Audiovisual multisensory integration in young adults with and without attention-deficit/hyperactivity disorder

Abstract

The present research quantified multisensory integration (MSI) in young adults with and without attention-deficit/hyperactivity disorder (ADHD). MSI is a form of sensory processing where the nervous system integrates stimuli occurring together in time and/or space (Paraskevopoulos & Herholz, 2013). Multiple brain regions involved in MSI have also been reported to be altered in individuals with ADHD (Proal et al., 2011), which poses the question whether those with ADHD experience altered MSI. Participants completed a two-alternative forced-choice discrimination task while whole-head 64-electrode electroencephalography (EEG) was recorded (10 ADHD; 12 Neurotypicals). Stimulus presentation conditions were auditory-alone (~300 ms duration; verbalization adjusted to comfortable volume per participant), visual-alone (250 ms duration; red, blue, or green-filled circle on black background), or a semantically congruent audiovisual. stimulus. The Principle of Superposition of Electrical Fields was used to assess MSI via EEG (Brandwein et al., 2011). The ADHD group demonstrated significantly shorter response times to each stimulus type (P = 0.048) and both groups responded most accurately to the auditory-alone stimulus compared to the visual-alone stimulus (P < 0.001).
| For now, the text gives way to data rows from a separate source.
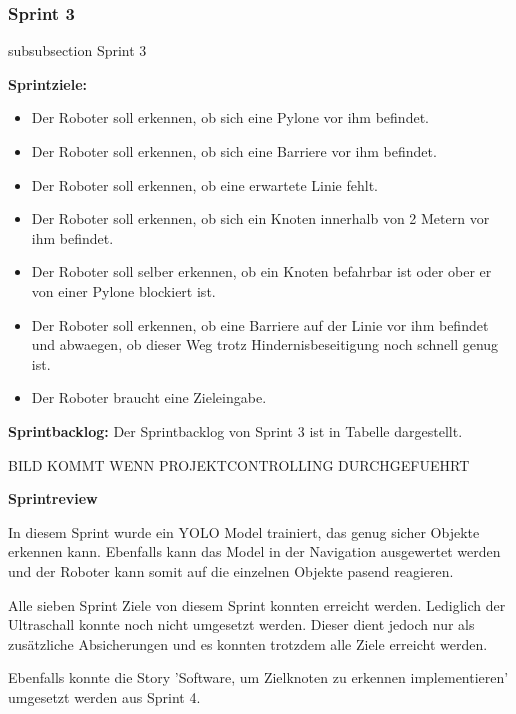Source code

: \subsubsection*{Sprint 3}
    {subsubsection}
    {Sprint 3}

\textbf{Sprintziele:}
\begin{itemize}
    \item Der Roboter soll erkennen, ob sich eine Pylone vor ihm befindet.
    \item Der Roboter soll erkennen, ob sich eine Barriere vor ihm befindet.
    \item Der Roboter soll erkennen, ob eine erwartete Linie fehlt.
    \item Der Roboter soll erkennen, ob sich ein Knoten innerhalb von 2 Metern vor ihm befindet.
    \item Der Roboter soll selber erkennen, ob ein Knoten befahrbar ist oder ober er von einer Pylone blockiert ist.
    \item Der Roboter soll erkennen, ob eine Barriere auf der Linie vor ihm befindet und abwaegen, ob dieser Weg trotz Hindernisbeseitigung noch schnell genug ist.
    \item Der Roboter braucht eine Zieleingabe.

\end{itemize}

\textbf{Sprintbacklog:} Der Sprintbacklog von Sprint 3 ist in Tabelle 
dargestellt.

BILD KOMMT WENN PROJEKTCONTROLLING DURCHGEFUEHRT



\textbf{Sprintreview}

In diesem Sprint wurde ein YOLO Model trainiert, das genug sicher Objekte erkennen kann. Ebenfalls kann das Model in der Navigation ausgewertet werden und der Roboter kann somit auf die einzelnen Objekte pasend reagieren. 

Alle sieben Sprint Ziele von diesem Sprint konnten erreicht werden. Lediglich der Ultraschall konnte noch nicht umgesetzt werden. Dieser dient jedoch nur als zusätzliche Absicherungen und es konnten trotzdem alle Ziele erreicht werden.

Ebenfalls konnte die Story 'Software, um Zielknoten zu erkennen implementieren' umgesetzt werden aus Sprint 4.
EEG analysis showed MSI occurring in both groups (P = 0.046) from 110-130 ms post stimulus over parietal occipital brain regions. However, the ADHD group showed greater MSI at this latency and brain region (P = 0.033). This is the first work to suggest that young adults with ADHD process audiovisual multisensory information differently during a complex RT task than neurotypical controls, and this may be related to the various altered neurological structures shown in previous research.